Dimenticate in fretta certe opinioni non proprio benevole nei confronti di Bossi e dei suoi seguaci, i leghisti l'hanno adottata. Paladina del cristianesimo, baluardo contro le invasioni barbariche dei Disobbedienti alla Casarini, la Fallaci, attaccata dalla sinistra, osteggiata dagli intellettuali, trova così nel Carroccio uno scudo alle polemiche che ad ogni sua sortita ormai l'accompagnano puntualmente.
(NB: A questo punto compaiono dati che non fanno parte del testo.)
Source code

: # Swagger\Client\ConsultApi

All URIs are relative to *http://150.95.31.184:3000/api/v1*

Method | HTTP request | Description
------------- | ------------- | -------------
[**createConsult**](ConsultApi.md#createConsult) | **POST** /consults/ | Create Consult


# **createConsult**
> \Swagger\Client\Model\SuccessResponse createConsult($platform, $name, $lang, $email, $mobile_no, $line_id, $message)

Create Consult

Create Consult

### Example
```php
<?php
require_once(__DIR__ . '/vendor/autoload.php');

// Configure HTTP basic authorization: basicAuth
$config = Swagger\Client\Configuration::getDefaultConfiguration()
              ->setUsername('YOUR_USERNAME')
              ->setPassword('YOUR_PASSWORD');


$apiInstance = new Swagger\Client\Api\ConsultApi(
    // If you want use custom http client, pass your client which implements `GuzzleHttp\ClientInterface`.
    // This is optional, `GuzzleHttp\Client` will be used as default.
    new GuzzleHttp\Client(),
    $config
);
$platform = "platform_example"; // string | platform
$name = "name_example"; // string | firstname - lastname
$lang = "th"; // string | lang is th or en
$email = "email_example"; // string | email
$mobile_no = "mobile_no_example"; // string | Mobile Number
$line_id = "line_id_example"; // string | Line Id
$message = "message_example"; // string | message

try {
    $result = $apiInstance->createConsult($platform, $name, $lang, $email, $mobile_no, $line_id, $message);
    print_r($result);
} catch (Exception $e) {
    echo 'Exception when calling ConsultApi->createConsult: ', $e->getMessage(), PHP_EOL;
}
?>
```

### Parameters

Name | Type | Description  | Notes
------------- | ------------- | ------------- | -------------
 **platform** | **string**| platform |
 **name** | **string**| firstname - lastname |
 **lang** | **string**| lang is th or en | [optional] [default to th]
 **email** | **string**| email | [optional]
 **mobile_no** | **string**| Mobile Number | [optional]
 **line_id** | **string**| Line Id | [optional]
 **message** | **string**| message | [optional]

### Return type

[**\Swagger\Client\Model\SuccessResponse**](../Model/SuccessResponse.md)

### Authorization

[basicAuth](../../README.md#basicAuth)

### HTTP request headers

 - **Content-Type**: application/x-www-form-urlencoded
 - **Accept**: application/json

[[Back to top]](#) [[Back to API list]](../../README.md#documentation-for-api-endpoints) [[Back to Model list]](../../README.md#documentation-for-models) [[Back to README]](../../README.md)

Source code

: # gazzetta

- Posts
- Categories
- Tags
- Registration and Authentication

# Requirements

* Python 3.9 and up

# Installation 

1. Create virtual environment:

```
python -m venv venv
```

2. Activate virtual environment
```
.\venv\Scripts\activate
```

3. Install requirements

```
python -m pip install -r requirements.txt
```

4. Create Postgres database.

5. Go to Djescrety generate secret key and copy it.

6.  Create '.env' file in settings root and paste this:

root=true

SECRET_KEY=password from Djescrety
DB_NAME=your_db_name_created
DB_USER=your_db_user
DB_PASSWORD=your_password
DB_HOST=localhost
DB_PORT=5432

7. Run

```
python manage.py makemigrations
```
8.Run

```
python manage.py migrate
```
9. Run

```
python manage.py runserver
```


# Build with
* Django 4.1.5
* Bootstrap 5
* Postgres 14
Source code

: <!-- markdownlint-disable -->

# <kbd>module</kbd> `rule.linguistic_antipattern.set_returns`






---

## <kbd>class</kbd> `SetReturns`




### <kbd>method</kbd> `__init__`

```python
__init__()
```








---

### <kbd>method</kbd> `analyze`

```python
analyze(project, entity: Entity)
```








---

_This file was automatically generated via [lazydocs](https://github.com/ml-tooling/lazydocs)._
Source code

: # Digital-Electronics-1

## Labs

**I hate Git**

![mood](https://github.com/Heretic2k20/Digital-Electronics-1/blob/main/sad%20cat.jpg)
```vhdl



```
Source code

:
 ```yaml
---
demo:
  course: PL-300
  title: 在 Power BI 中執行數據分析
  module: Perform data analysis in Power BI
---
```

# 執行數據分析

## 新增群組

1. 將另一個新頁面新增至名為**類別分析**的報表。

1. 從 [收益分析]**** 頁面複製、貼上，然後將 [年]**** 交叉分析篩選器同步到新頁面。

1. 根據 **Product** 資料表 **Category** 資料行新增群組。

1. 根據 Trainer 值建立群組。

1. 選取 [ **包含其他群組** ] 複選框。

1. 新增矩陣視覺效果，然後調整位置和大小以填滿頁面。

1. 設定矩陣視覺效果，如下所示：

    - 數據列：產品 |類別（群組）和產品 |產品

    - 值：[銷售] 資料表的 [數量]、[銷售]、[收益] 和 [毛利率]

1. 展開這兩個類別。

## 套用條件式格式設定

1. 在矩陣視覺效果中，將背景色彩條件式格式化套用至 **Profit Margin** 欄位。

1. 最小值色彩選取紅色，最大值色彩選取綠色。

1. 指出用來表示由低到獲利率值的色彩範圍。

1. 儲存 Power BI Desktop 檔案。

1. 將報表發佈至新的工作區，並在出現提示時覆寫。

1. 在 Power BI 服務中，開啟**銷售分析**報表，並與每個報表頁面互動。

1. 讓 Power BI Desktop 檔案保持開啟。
Bastava dare un'occhiata ai commenti dei politici di ieri, quando è scoppiata la bufera per quel intervento sul Corsera, per capire quanto sia profondo il feeling tra i leghisti e Oriana. Mentre da mezza Italia si levavano cori sdegnati, come già accaduto per l' articolo seguito all' 11 settembre, la gente che adora il Po, la patria e la famiglia si produceva in una difesa all'ultimo sangue della giornalista.
Da Bricolo, vicepresidente dei deputati del Carroccio, a Calderoli, numero due di Pera al Senato, era tutto uno schierarsi al fianco di una donna che sa "cosa vuol dire il coraggio della verità''. Monti, senatore leghista, intonava persino un peana: "Grazie Oriana perché stai dando dignità alla nostra cultura occidentale".
Ma non è solo tra i politici che la Fallaci fa il pieno di consensi. Negli ultimi giorni, nel sondaggio stilato dalla Padania, la Fallaci è schizzata in testa alle preferenze del popolo lumbard. Ha ottenuto più voti del filosofo Gilberto Oneto, maitre a penser di fede bossiana e tallona ormai da vicino una vera e propria icona dei fedelissimi di Alberto da Giussano come Gianfranco Miglio. Se questo non è amore...
(7 NOVEMBRE 2002, ORE 19:45)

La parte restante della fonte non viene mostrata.